__Prompt__: Each entry is to be retyped without alteration, and no picture is to be included.

__Supplied data__:

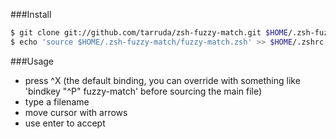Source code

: ###Install

```zsh
$ git clone git://github.com/tarruda/zsh-fuzzy-match.git $HOME/.zsh-fuzzy-match
$ echo 'source $HOME/.zsh-fuzzy-match/fuzzy-match.zsh' >> $HOME/.zshrc
```

###Usage

- press ^X (the default binding, you can override with something like 'bindkey "^P" fuzzy-match' before sourcing the main file)
- type a filename
- move cursor with arrows
- use enter to accept
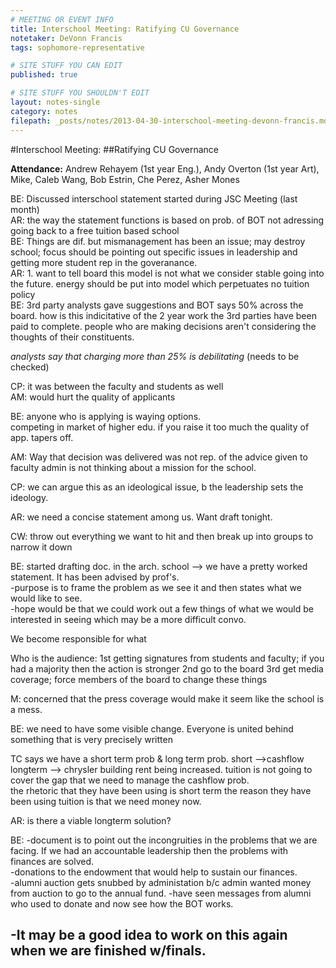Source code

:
 ```yaml
---
# MEETING OR EVENT INFO
title: Interschool Meeting: Ratifying CU Governance
notetaker: DeVonn Francis
tags: sophomore-representative

# SITE STUFF YOU CAN EDIT
published: true

# SITE STUFF YOU SHOULDN'T EDIT
layout: notes-single
category: notes
filepath: _posts/notes/2013-04-30-interschool-meeting-devonn-francis.md
---
```


#Interschool Meeting: 
##Ratifying CU Governance     

**Attendance:** Andrew Rehayem (1st year Eng.), Andy Overton (1st year Art), Mike, Caleb Wang, Bob Estrin, Che Perez, Asher Mones    

BE: Discussed interschool statement started during JSC Meeting (last month)  
AR: the way the statement functions is based on prob. of BOT not adressing going back to a free tuition based school  
BE: Things are dif. but mismanagement has been an issue; may destroy school; focus should   be pointing out specific issues in leadership and getting more student rep in the goveranance.   
AR: 1. want to tell board this model is not what we consider stable going into the future. energy should be put into model which perpetuates no tuition policy  
BE: 3rd party analysts gave suggestions and BOT says 50% across the board. how is this indicitative of the 2 year work the 3rd parties have been paid to complete.
people who are making decisions aren't considering the thoughts of their constituents.   

*analysts say that charging more than 25% is debilitating* (needs to be checked)      

CP: it was between the faculty and students as well  
AM: would hurt the quality of applicants  

BE: anyone who is applying is waying options.  
competing in market of higher edu. if you raise it too much the quality of app. tapers off.   

AM: Way that decision was delivered was not rep. of the advice given to faculty
admin is not thinking about a mission for the school.   

CP: we can argue this as an ideological issue, b the leadership sets the ideology.   

AR: we need a concise statement among us. Want draft tonight.  

CW: throw out everything we want to hit and then break up into groups to narrow it down  

BE: started drafting doc. in the arch. school --> we have a pretty worked statement. It has been advised by prof's.   
-purpose is to frame the problem as we see it and then states what we would like to see.   
-hope would be that we could work out a few things of what we would be interested in seeing which may be a more difficult convo.

We become responsible for what 

Who is the audience:
1st getting signatures from students and faculty; if you had a majority then the action is stronger
2nd go to the board
3rd get media coverage; force members of the board to change these things

M: concerned that the press coverage would make it seem like the school is a mess.

BE: we need to have some visible change. Everyone is united behind something that is very precisely written   

TC says we have a short term prob & long term prob. short -->cashflow longterm --> chrysler building rent being increased.
tuition is not going to cover the gap that we need to manage the cashflow prob.  
the rhetoric that they have been using is short term the reason they have been using tuition is that we need money now. 

AR: is there a viable longterm solution?  

BE:
-document is to point out the incongruities in the problems that we are facing. If we had an accountable leadership then the problems with finances are solved.   
-donations to the endowment that would help to sustain our finances.  
-alumni auction gets snubbed by administation b/c admin wanted money from auction to go to the annual fund.
-have seen messages from alumni who used to donate and now see how the BOT works.

-It may be a good idea to work on this again when we are finished w/finals. 
-







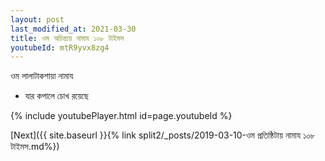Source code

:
 ```yaml
---
layout: post
last_modified_at: 2021-03-30
title: ওম অচিন্ত্যয় নামায ১০৮ টাইমস
youtubeId: mtR9yvx8zg4
---
```

 
 
 ওম লালাটাকশায়া নামায  
 
 -  যার কপালে চোখ রয়েছে 
 
  
 
  
 
 
 
 
 
 


{% include youtubePlayer.html id=page.youtubeId %}
 
[Next]({{ site.baseurl }}{% link  split2/_posts/2019-03-10-ওম প্রতিষ্ঠিটায় নামায ১০৮ টাইমস.md%})
 
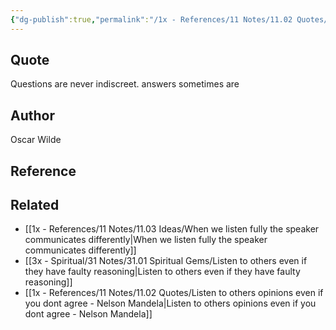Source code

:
 ```yaml
---
{"dg-publish":true,"permalink":"/1x - References/11 Notes/11.02 Quotes/Questions are never indiscreet. Answers sometimes are - Oscar Wilde/","title":"Questions are never indiscreet. Answers sometimes are - Oscar Wilde","noteIcon":"","created":"2023-09-10T12:38:11.629+03:00","updated":"2024-02-14T20:18:39.831+03:00"}
---
```



## Quote
Questions are never indiscreet.
answers sometimes are


## Author
Oscar Wilde

## Reference


## Related
- [[1x - References/11 Notes/11.03 Ideas/When we listen fully the speaker communicates differently\|When we listen fully the speaker communicates differently]]
- [[3x - Spiritual/31 Notes/31.01 Spiritual Gems/Listen to others even if they have faulty reasoning\|Listen to others even if they have faulty reasoning]]
- [[1x - References/11 Notes/11.02 Quotes/Listen to others opinions even if you dont agree - Nelson Mandela\|Listen to others opinions even if you dont agree - Nelson Mandela]]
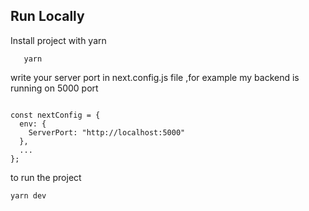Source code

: ## Run Locally

Install project with yarn

```
   yarn
``` 

write your server port in next.config.js file ,for example my backend is running on 5000 port

```

const nextConfig = {
  env: {
    ServerPort: "http://localhost:5000"
  },
  ...
};
``` 

to run the project  


```
yarn dev
``` 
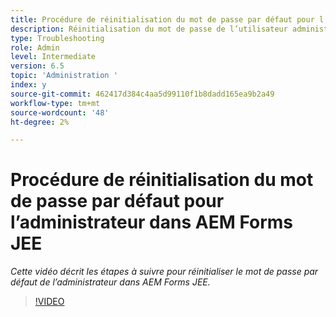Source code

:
 ```yaml
---
title: Procédure de réinitialisation du mot de passe par défaut pour l’administrateur dans AEM Forms JEE
description: Réinitialisation du mot de passe de l’utilisateur administrateur à partir du mot de passe par défaut
type: Troubleshooting
role: Admin
level: Intermediate
version: 6.5
topic: 'Administration '
index: y
source-git-commit: 462417d384c4aa5d99110f1b8dadd165ea9b2a49
workflow-type: tm+mt
source-wordcount: '48'
ht-degree: 2%

---
```



# Procédure de réinitialisation du mot de passe par défaut pour l’administrateur dans AEM Forms JEE

*Cette vidéo décrit les étapes à suivre pour réinitialiser le mot de passe par défaut de l’administrateur dans AEM Forms JEE.*

>[!VIDEO](https://video.tv.adobe.com/v/335541?quality=9&learn=on)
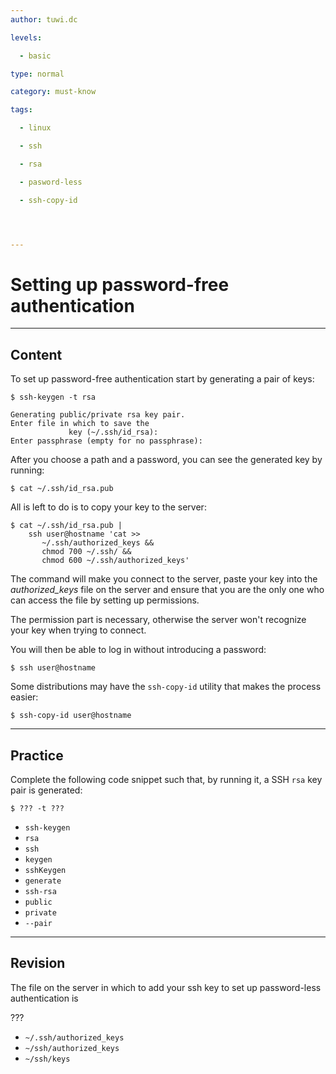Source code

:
 ```yaml
---
author: tuwi.dc

levels:

  - basic

type: normal

category: must-know

tags:

  - linux

  - ssh

  - rsa

  - pasword-less

  - ssh-copy-id




---
```


# Setting up password-free authentication

---
## Content

To set up password-free authentication start by generating a pair of keys:
```
$ ssh-keygen -t rsa

Generating public/private rsa key pair.
Enter file in which to save the
             key (~/.ssh/id_rsa):
Enter passphrase (empty for no passphrase):
```
After you choose a path and a password, you can see the generated key by running:
```
$ cat ~/.ssh/id_rsa.pub
```
All is left to do is to copy your key to the server:
```
$ cat ~/.ssh/id_rsa.pub |
    ssh user@hostname 'cat >>
       ~/.ssh/authorized_keys &&
       chmod 700 ~/.ssh/ &&
       chmod 600 ~/.ssh/authorized_keys'
```
The command will make you connect to the server, paste your key into the *authorized_keys* file on the server and ensure that you are the only one who can access the file by setting up permissions.

The permission part is necessary, otherwise the server won't recognize your key when trying to connect.

You will then be able to log in without introducing a password:
```
$ ssh user@hostname
```
Some distributions may have the `ssh-copy-id` utility that makes the process easier:
```
$ ssh-copy-id user@hostname
```

---
## Practice

Complete the following code snippet such that, by running it, a SSH `rsa` key pair is generated:
```
$ ??? -t ???
```


* `ssh-keygen`
* `rsa`
* `ssh`
* `keygen`
* `sshKeygen`
* `generate`
* `ssh-rsa`
* `public`
* `private`
* `--pair`

---
## Revision

The file on the server in which to add your ssh key to set up password-less authentication is

???

* `~/.ssh/authorized_keys`
* `~/ssh/authorized_keys`
* `~/ssh/keys`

__Solution for this exercise__:
Source code

: ###Install

```zsh
$ git clone git://github.com/tarruda/zsh-fuzzy-match.git $HOME/.zsh-fuzzy-match
$ echo 'source $HOME/.zsh-fuzzy-match/fuzzy-match.zsh' >> $HOME/.zshrc
```

###Usage

- press ^X (the default binding, you can override with something like 'bindkey "^P" fuzzy-match' before sourcing the main file)
- type a filename
- move cursor with arrows
- use enter to accept
Source code

:
 ```yaml
---
# MEETING OR EVENT INFO
title: Interschool Meeting: Ratifying CU Governance
notetaker: DeVonn Francis
tags: sophomore-representative

# SITE STUFF YOU CAN EDIT
published: true

# SITE STUFF YOU SHOULDN'T EDIT
layout: notes-single
category: notes
filepath: _posts/notes/2013-04-30-interschool-meeting-devonn-francis.md
---
```


#Interschool Meeting: 
##Ratifying CU Governance     

**Attendance:** Andrew Rehayem (1st year Eng.), Andy Overton (1st year Art), Mike, Caleb Wang, Bob Estrin, Che Perez, Asher Mones    

BE: Discussed interschool statement started during JSC Meeting (last month)  
AR: the way the statement functions is based on prob. of BOT not adressing going back to a free tuition based school  
BE: Things are dif. but mismanagement has been an issue; may destroy school; focus should   be pointing out specific issues in leadership and getting more student rep in the goveranance.   
AR: 1. want to tell board this model is not what we consider stable going into the future. energy should be put into model which perpetuates no tuition policy  
BE: 3rd party analysts gave suggestions and BOT says 50% across the board. how is this indicitative of the 2 year work the 3rd parties have been paid to complete.
people who are making decisions aren't considering the thoughts of their constituents.   

*analysts say that charging more than 25% is debilitating* (needs to be checked)      

CP: it was between the faculty and students as well  
AM: would hurt the quality of applicants  

BE: anyone who is applying is waying options.  
competing in market of higher edu. if you raise it too much the quality of app. tapers off.   

AM: Way that decision was delivered was not rep. of the advice given to faculty
admin is not thinking about a mission for the school.   

CP: we can argue this as an ideological issue, b the leadership sets the ideology.   

AR: we need a concise statement among us. Want draft tonight.  

CW: throw out everything we want to hit and then break up into groups to narrow it down  

BE: started drafting doc. in the arch. school --> we have a pretty worked statement. It has been advised by prof's.   
-purpose is to frame the problem as we see it and then states what we would like to see.   
-hope would be that we could work out a few things of what we would be interested in seeing which may be a more difficult convo.

We become responsible for what 

Who is the audience:
1st getting signatures from students and faculty; if you had a majority then the action is stronger
2nd go to the board
3rd get media coverage; force members of the board to change these things

M: concerned that the press coverage would make it seem like the school is a mess.

BE: we need to have some visible change. Everyone is united behind something that is very precisely written   

TC says we have a short term prob & long term prob. short -->cashflow longterm --> chrysler building rent being increased.
tuition is not going to cover the gap that we need to manage the cashflow prob.  
the rhetoric that they have been using is short term the reason they have been using tuition is that we need money now. 

AR: is there a viable longterm solution?  

BE:
-document is to point out the incongruities in the problems that we are facing. If we had an accountable leadership then the problems with finances are solved.   
-donations to the endowment that would help to sustain our finances.  
-alumni auction gets snubbed by administation b/c admin wanted money from auction to go to the annual fund.
-have seen messages from alumni who used to donate and now see how the BOT works.

-It may be a good idea to work on this again when we are finished w/finals. 
-







Source code

:
 ```yaml
---
layout: post
last_modified_at: 2021-03-30
title: ওম অচিন্ত্যয় নামায ১০৮ টাইমস
youtubeId: mtR9yvx8zg4
---
```

 
 
 ওম লালাটাকশায়া নামায  
 
 -  যার কপালে চোখ রয়েছে 
 
  
 
  
 
 
 
 
 
 


{% include youtubePlayer.html id=page.youtubeId %}
 
[Next]({{ site.baseurl }}{% link  split2/_posts/2019-03-10-ওম প্রতিষ্ঠিটায় নামায ১০৮ টাইমস.md%})
 
Source code

:
 ```yaml
---
{"dg-publish":true,"permalink":"/1x - References/11 Notes/11.02 Quotes/Questions are never indiscreet. Answers sometimes are - Oscar Wilde/","title":"Questions are never indiscreet. Answers sometimes are - Oscar Wilde","noteIcon":"","created":"2023-09-10T12:38:11.629+03:00","updated":"2024-02-14T20:18:39.831+03:00"}
---
```



## Quote
Questions are never indiscreet.
answers sometimes are


## Author
Oscar Wilde

## Reference


## Related
- [[1x - References/11 Notes/11.03 Ideas/When we listen fully the speaker communicates differently\|When we listen fully the speaker communicates differently]]
- [[3x - Spiritual/31 Notes/31.01 Spiritual Gems/Listen to others even if they have faulty reasoning\|Listen to others even if they have faulty reasoning]]
- [[1x - References/11 Notes/11.02 Quotes/Listen to others opinions even if you dont agree - Nelson Mandela\|Listen to others opinions even if you dont agree - Nelson Mandela]]
Source code

: ## Run Locally

Install project with yarn

```
   yarn
``` 

write your server port in next.config.js file ,for example my backend is running on 5000 port

```

const nextConfig = {
  env: {
    ServerPort: "http://localhost:5000"
  },
  ...
};
``` 

to run the project  


```
yarn dev
``` 
Source code

:
 ```yaml
---
title: Procédure de réinitialisation du mot de passe par défaut pour l’administrateur dans AEM Forms JEE
description: Réinitialisation du mot de passe de l’utilisateur administrateur à partir du mot de passe par défaut
type: Troubleshooting
role: Admin
level: Intermediate
version: 6.5
topic: 'Administration '
index: y
source-git-commit: 462417d384c4aa5d99110f1b8dadd165ea9b2a49
workflow-type: tm+mt
source-wordcount: '48'
ht-degree: 2%

---
```



# Procédure de réinitialisation du mot de passe par défaut pour l’administrateur dans AEM Forms JEE

*Cette vidéo décrit les étapes à suivre pour réinitialiser le mot de passe par défaut de l’administrateur dans AEM Forms JEE.*

>[!VIDEO](https://video.tv.adobe.com/v/335541?quality=9&learn=on)
Source code

:
 ```yaml
---
author: tuwi.dc

levels:

  - basic

type: normal

category: must-know

tags:

  - linux

  - ssh

  - rsa

  - pasword-less

  - ssh-copy-id




---
```


# Setting up password-free authentication

---
## Content

To set up password-free authentication start by generating a pair of keys:
```
$ ssh-keygen -t rsa

Generating public/private rsa key pair.
Enter file in which to save the
             key (~/.ssh/id_rsa):
Enter passphrase (empty for no passphrase):
```
After you choose a path and a password, you can see the generated key by running:
```
$ cat ~/.ssh/id_rsa.pub
```
All is left to do is to copy your key to the server:
```
$ cat ~/.ssh/id_rsa.pub |
    ssh user@hostname 'cat >>
       ~/.ssh/authorized_keys &&
       chmod 700 ~/.ssh/ &&
       chmod 600 ~/.ssh/authorized_keys'
```
The command will make you connect to the server, paste your key into the *authorized_keys* file on the server and ensure that you are the only one who can access the file by setting up permissions.

The permission part is necessary, otherwise the server won't recognize your key when trying to connect.

You will then be able to log in without introducing a password:
```
$ ssh user@hostname
```
Some distributions may have the `ssh-copy-id` utility that makes the process easier:
```
$ ssh-copy-id user@hostname
```

---
## Practice

Complete the following code snippet such that, by running it, a SSH `rsa` key pair is generated:
```
$ ??? -t ???
```


* `ssh-keygen`
* `rsa`
* `ssh`
* `keygen`
* `sshKeygen`
* `generate`
* `ssh-rsa`
* `public`
* `private`
* `--pair`

---
## Revision

The file on the server in which to add your ssh key to set up password-less authentication is

???

* `~/.ssh/authorized_keys`
* `~/ssh/authorized_keys`
* `~/ssh/keys`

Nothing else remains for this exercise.